Records excerpted from a collection:

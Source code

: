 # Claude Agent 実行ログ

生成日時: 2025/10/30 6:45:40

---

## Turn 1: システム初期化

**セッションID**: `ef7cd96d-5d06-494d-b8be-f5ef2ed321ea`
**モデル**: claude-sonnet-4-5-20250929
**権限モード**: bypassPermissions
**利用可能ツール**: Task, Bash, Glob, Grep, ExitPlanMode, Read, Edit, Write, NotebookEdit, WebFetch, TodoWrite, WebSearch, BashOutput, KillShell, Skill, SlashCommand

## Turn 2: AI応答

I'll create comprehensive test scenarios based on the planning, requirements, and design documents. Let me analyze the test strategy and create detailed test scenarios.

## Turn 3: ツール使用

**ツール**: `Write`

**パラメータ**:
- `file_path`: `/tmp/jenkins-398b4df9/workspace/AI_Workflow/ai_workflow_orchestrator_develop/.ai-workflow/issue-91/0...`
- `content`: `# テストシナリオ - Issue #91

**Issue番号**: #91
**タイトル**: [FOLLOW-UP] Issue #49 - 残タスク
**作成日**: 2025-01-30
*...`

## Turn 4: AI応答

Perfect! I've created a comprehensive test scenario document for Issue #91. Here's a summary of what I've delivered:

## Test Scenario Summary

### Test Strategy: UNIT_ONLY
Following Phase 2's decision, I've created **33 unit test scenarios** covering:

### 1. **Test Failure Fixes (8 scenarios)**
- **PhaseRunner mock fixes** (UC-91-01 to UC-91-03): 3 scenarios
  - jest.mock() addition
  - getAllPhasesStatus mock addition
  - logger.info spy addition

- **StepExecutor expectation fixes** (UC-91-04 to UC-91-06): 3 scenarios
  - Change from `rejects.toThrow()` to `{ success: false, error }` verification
==
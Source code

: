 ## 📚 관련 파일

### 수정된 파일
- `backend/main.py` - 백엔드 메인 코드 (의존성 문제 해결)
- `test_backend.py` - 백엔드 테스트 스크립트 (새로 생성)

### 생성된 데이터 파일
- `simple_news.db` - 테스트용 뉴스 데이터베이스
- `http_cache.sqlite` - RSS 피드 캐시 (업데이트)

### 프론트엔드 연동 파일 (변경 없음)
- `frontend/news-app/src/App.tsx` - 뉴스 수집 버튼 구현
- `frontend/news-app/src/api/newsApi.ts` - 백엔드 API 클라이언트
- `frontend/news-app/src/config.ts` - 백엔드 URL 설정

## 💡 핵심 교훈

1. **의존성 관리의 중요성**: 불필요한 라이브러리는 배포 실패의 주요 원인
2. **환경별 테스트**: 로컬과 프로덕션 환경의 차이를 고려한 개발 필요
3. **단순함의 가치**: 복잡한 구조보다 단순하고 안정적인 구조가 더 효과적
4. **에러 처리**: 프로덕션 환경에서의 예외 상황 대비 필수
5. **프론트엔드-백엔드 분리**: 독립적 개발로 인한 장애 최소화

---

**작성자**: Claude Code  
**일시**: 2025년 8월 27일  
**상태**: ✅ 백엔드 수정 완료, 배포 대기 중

Exercise details: Which lines of the data contain the string "mock"? Copy each one.

Answer for this exercise:
- **PhaseRunner mock fixes** (UC-91-01 to UC-91-03): 3 scenarios
  - jest.mock() addition
  - getAllPhasesStatus mock addition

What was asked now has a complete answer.